A chair slid closer and creaked but remained out of his sight. Raylim had said a number of words about mages over the years, and none of them kind. Ken waited while his grandfather by bond tried to find some better ones.
"Magic picks who It pleases." Raylim flicked his hand weakly from his armrest, as if fighting was pointless. "Plenty of stories of the fey touch coming on when folks is wound up...But you were just so happy." He savored the memory, then his furry brow knotted. He studied his heavy, worn hands. "An' we worked so hard. So damn, ruddy hard..." He drank deeply from his mug and his gray beard came away laced with cider. He wiped his arm across his mouth, taking a long sniff behind it. "You just gotta see this through, Ken, and hope."
"Hope what?" a voice asked softly.
"That you'll still want yer music, after they try and mold you inna some stuck-up mage."
The young man forced a laugh.
"You don't have to worry, Grampi. I'm going to be a stuck-up musician."
"Heh." He rarely accepted the nickname. "Hold onna that, yeah?"

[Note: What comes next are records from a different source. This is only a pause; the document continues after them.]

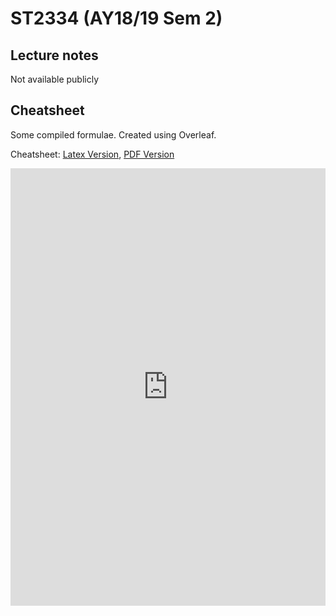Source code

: # ST2334 (AY18/19 Sem 2)

## Lecture notes
Not available publicly

## Cheatsheet

Some compiled formulae. Created using Overleaf.

Cheatsheet: [Latex Version](https://github.com/sijie123/nus_public/blob/master/st2334/st2334.tex), [PDF Version](https://github.com/sijie123/nus_public/raw/master/st2334/ST2334.pdf)

<embed src="https://github.com/sijie123/nus_public/raw/master/st2334/ST2334.pdf" width="100%" height="700px">
</embed>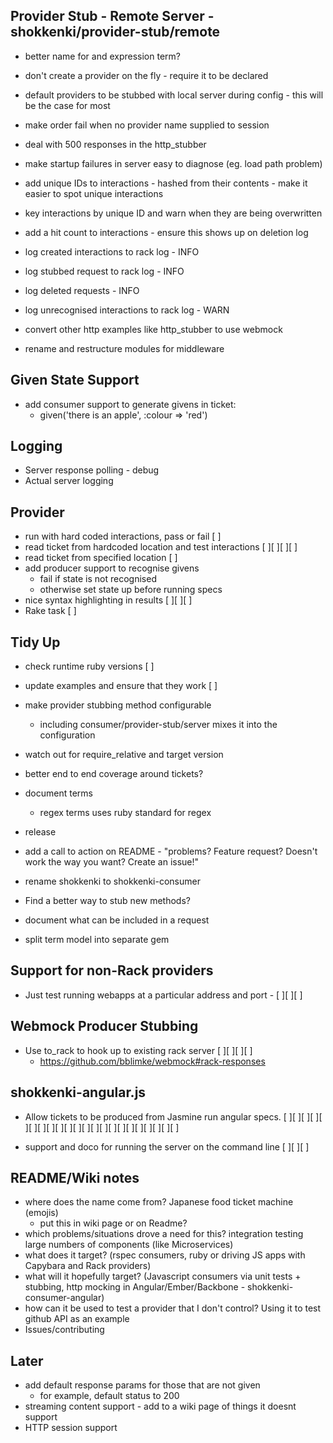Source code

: 
## Provider Stub - Remote Server - shokkenki/provider-stub/remote

- better name for and expression term?

- don't create a provider on the fly - require it to be declared
- default providers to be stubbed with local server during config - this will be the case for most
- make order fail when no provider name supplied to session

- deal with 500 responses in the http_stubber
- make startup failures in server easy to diagnose (eg. load path problem)
- add unique IDs to interactions - hashed from their contents - make it easier to spot unique interactions
- key interactions by unique ID and warn when they are being overwritten
- add a hit count to interactions - ensure this shows up on deletion log
- log created interactions to rack log - INFO
- log stubbed request to rack log - INFO
- log deleted requests - INFO
- log unrecognised interactions to rack log - WARN
- convert other http examples like http_stubber to use webmock
- rename and restructure modules for middleware

## Given State Support

- add consumer support to generate givens in ticket:
  - given('there is an apple', :colour => 'red')

## Logging
  - Server response polling - debug
  - Actual server logging

## Provider

- run with hard coded interactions, pass or fail [ ]
- read ticket from hardcoded location and test interactions [ ][ ][ ][ ]
- read ticket from specified location [ ]
- add producer support to recognise givens
  - fail if state is not recognised
  - otherwise set state up before running specs
- nice syntax highlighting in results [ ][ ][ ]
- Rake task [ ]

## Tidy Up

- check runtime ruby versions [ ]
- update examples and ensure that they work [ ]
- make provider stubbing method configurable
  - including consumer/provider-stub/server mixes it into the configuration
- watch out for require_relative and target version
- better end to end coverage around tickets?
- document terms
  - regex terms uses ruby standard for regex
- release

- add a call to action on README - "problems? Feature request? Doesn't work the way you want? Create an issue!"
- rename shokkenki to shokkenki-consumer
- Find a better way to stub new methods?
- document what can be included in a request
- split term model into separate gem

## Support for non-Rack providers

- Just test running webapps at a particular address and port - [ ][ ][ ]

## Webmock Producer Stubbing

- Use to_rack to hook up to existing rack server [ ][ ][ ][ ]
  - https://github.com/bblimke/webmock#rack-responses

## shokkenki-angular.js

- Allow tickets to be produced from Jasmine run angular specs. [ ][ ][ ][ ][ ][ ][ ][ ][ ][ ][ ][ ][ ][ ][ ][ ][ ][ ][ ][ ][ ][ ]

- support and doco for running the server on the command line [ ][ ][ ]

## README/Wiki notes

- where does the name come from? Japanese food ticket machine (emojis)
  - put this in wiki page or on Readme?
- which problems/situations drove a need for this? integration testing large numbers of components (like Microservices)
- what does it target? (rspec consumers, ruby or driving JS apps with Capybara and Rack providers)
- what will it hopefully target? (Javascript consumers via unit tests + stubbing, http mocking in Angular/Ember/Backbone - shokkenki-consumer-angular)
- how can it be used to test a provider that I don't control? Using it to test github API as an example
- Issues/contributing

## Later


- add default response params for those that are not given
  - for example, default status to 200
- streaming content support - add to a wiki page of things it doesnt support
- HTTP session support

Raylim turned around in his chair. Both of them were wet-eyed and red, even in the low light. The shadows from the dying hearth etched deep lines in the old man's face. He looked gravely tired and drawn. Ken's Mum would say trenajat, or heart-wounded. Ken's chest ached and he remembered the word's sibling trenojit, heart-mirrored. He worried about Raylim being left alone. Ken fiercely nodded his promise with a cocksure smile his Grampi took. But eventually the teenager's jittery knees needed to move. He didn't feel so sure anymore, about anything.
Ken marched upstairs and swung the lute case atop his bed. He clicked the latches and thrust the lid open, snatching the large feather up by its silvery white quill.
"What's your deal?" he hissed. He glared at it, and the only answer he got was a distant rumble of summer thunder. Nothing else happened. Shaking, he threw the feather down, and watched it softly fall and land on his floor. He rubbed his hands over his face and promised to get ahold of himself. He was acting moony. It wasn't the feather's fault. His Mum would be back soon with answers.
He wandered their little house and claimed the top of a trunk in his Mum's sewing room for the best view of the road. He fought to keep his mind empty and watched the passing of a wild, dry storm at sunset. The wind bent the spindly cypress trees into sinister shapes, but only a few long-tailed raindrops streaked the windowpanes.
Ken realized he knew nothing about magic. Only the silly Pub Rules everyone recited. Rules surely made up by some potted drunk. But folks liked the Rules because they felt about right.
Firstly, the number of proper mages a town had matched its number of places to buy a drink. Soffold had a halfhearted bar at the inn, so producing something feytouched once was the acceptable tithe. Done and gone years ago with Suri, and therefore not him.
Then there were the liquid measures, just as easy to remember. One in fifty got a dram of luck magic. Survivor's magic. Like when Drake Gisbin drew a perfect hand last month, then stumbled away from a lightning strike on his way home. Rus said his older brother was mostly still lucky. But now and again the big man would stare off, cursing a hum in his bones.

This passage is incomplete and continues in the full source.